After a whole year without any significant turnover, the travel group TUI is figuratively gnawing at its starvation. CEO Friedrich Joussen had to face questions about his morals at the shareholders’ meeting.
At the digital shareholders’ meeting, a shareholder wanted to know from the TUI boss whether he could represent it, in the middle of the third Corona wave, to offer holidays in Mallorca: The damage to image may ultimately be greater than the income?
Joussen became clear: With regard to tourist travel during the pandemic, there are “clear international rules.” In the case of Mallorca, the incidence value is 20, the rules are strict and monitored. “I don’t understand why it shouldn’t be possible to travel there.”
Mallorca is not a party island this year
And he was basically: “The problem,” said Joussen, “is that Mallorca only ever sees the Ballermann.” The reality is currently completely different.
“Not a single shop is open at Ballermann,” said the TUI boss. Parties are strictly prohibited. What is happening now and over Easter on the island is “relaxing vacation, not a party vacation”. Hotel occupancy across the island is five percent. “Mallorca”, says Joussen, “is practically empty.”
Joussen has reason enough to talk nonsense. Advance bookings, not for Easter, but for the summer season are critical to the survival of his business. After a capital increase, state participation and high-interest federal loans of more than four billion euros, all financing options are likely to be squeezed out.
With the prepayments from customers for this year, the group could financially make ends meet despite the net debt of 6.4 billion euros – if the summer business starts again. Or better: if politics allows summer vacation.
Liquidity lasts until summer
TUI put the cash burn rate, i.e. the liquidity consumption, at 4.4 billion euros by March this year. Around two billion euros of this went to “working captial”, i.e. the repayment of customer monies after cancellations and holiday cancellations. The currently available funds would be 1.6 billion euros.
That would be sufficient liquidity until the summer, it said. After all, you have reduced your own costs by 70 percent. Money also came in through the sale of the cruise company Hapag-Lloyd Cruises.

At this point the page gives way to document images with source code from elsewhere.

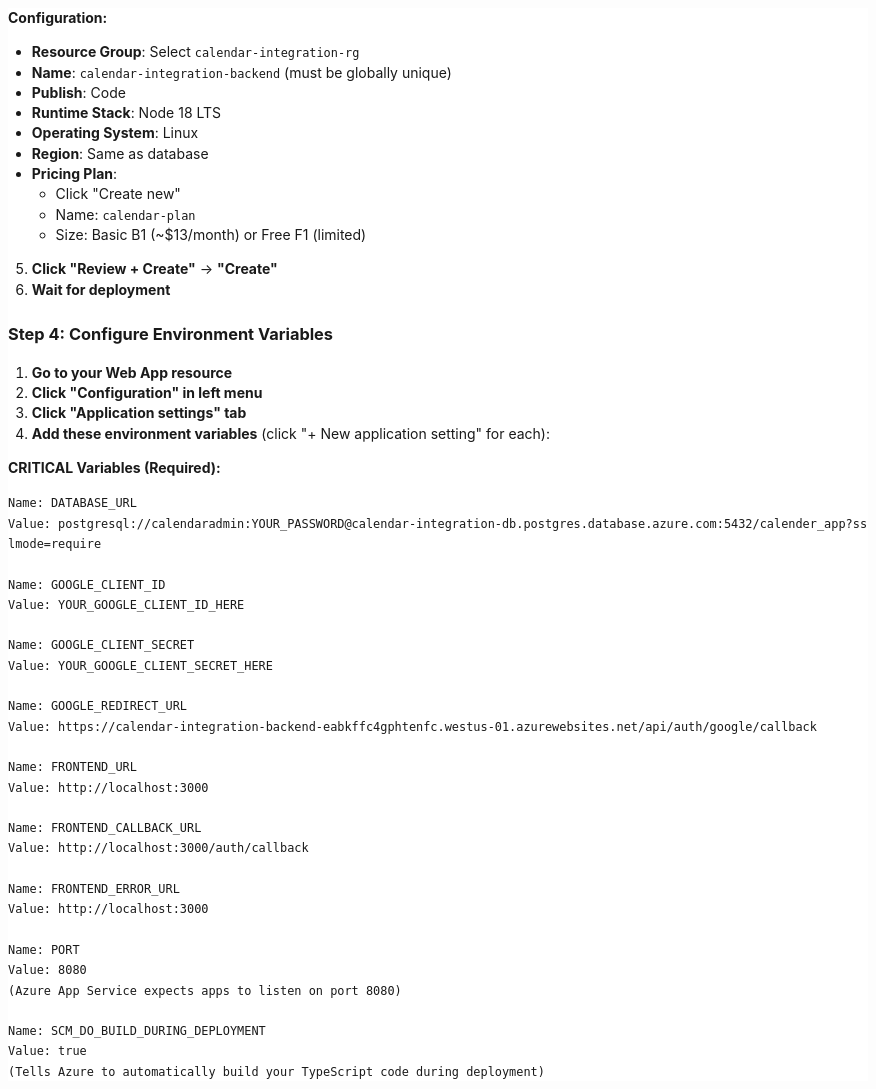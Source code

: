 **Configuration:**
- **Resource Group**: Select `calendar-integration-rg`
- **Name**: `calendar-integration-backend` (must be globally unique)
- **Publish**: Code
- **Runtime Stack**: Node 18 LTS
- **Operating System**: Linux
- **Region**: Same as database
- **Pricing Plan**: 
  - Click "Create new"
  - Name: `calendar-plan`
  - Size: Basic B1 (~$13/month) or Free F1 (limited)

5. **Click "Review + Create"** → **"Create"**
6. **Wait for deployment**

### **Step 4: Configure Environment Variables**

1. **Go to your Web App resource**
2. **Click "Configuration" in left menu**
3. **Click "Application settings" tab**
4. **Add these environment variables** (click "+ New application setting" for each):

**CRITICAL Variables (Required):**
```
Name: DATABASE_URL
Value: postgresql://calendaradmin:YOUR_PASSWORD@calendar-integration-db.postgres.database.azure.com:5432/calender_app?sslmode=require

Name: GOOGLE_CLIENT_ID
Value: YOUR_GOOGLE_CLIENT_ID_HERE

Name: GOOGLE_CLIENT_SECRET
Value: YOUR_GOOGLE_CLIENT_SECRET_HERE

Name: GOOGLE_REDIRECT_URL
Value: https://calendar-integration-backend-eabkffc4gphtenfc.westus-01.azurewebsites.net/api/auth/google/callback

Name: FRONTEND_URL
Value: http://localhost:3000

Name: FRONTEND_CALLBACK_URL
Value: http://localhost:3000/auth/callback

Name: FRONTEND_ERROR_URL
Value: http://localhost:3000

Name: PORT
Value: 8080
(Azure App Service expects apps to listen on port 8080)

Name: SCM_DO_BUILD_DURING_DEPLOYMENT
Value: true
(Tells Azure to automatically build your TypeScript code during deployment)
```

Compensation payments from the Boeing Group for the shutdown of the problem plane 737 Max also helped. This also allowed TUI to reduce its own aircraft fleet and postpone new acquisitions.
Nonetheless, like the pandemic, the outlook remains uncertain. The TUI board of directors refrained from submitting an annual forecast. If you had hoped to get back to 80 percent of the sales of a normal year this year, Joussen reduced the expectations again slightly to 75 percent.
60 percent fewer bookings than in 2019
It is true that bookings for the summer of this year at TUI across the group are “unchanged at an encouraging level of 2.8 million guests,” as it was said. But that is still around 60 percent below the comparable booking level for summer 2019.
This number also includes all rebooking and voucher redemptions from the previous year, i.e. trips that have long been paid for but still have to be made by TUI.
Nevertheless, the TUI boss conveyed optimism to his shareholders. He used the crisis to drive the transformation into a “digital platform company”. This includes the in-house development of “TRIPS”, a global core booking system for hotels, flights and package deals, which alone will reduce costs by more than 100 million euros annually.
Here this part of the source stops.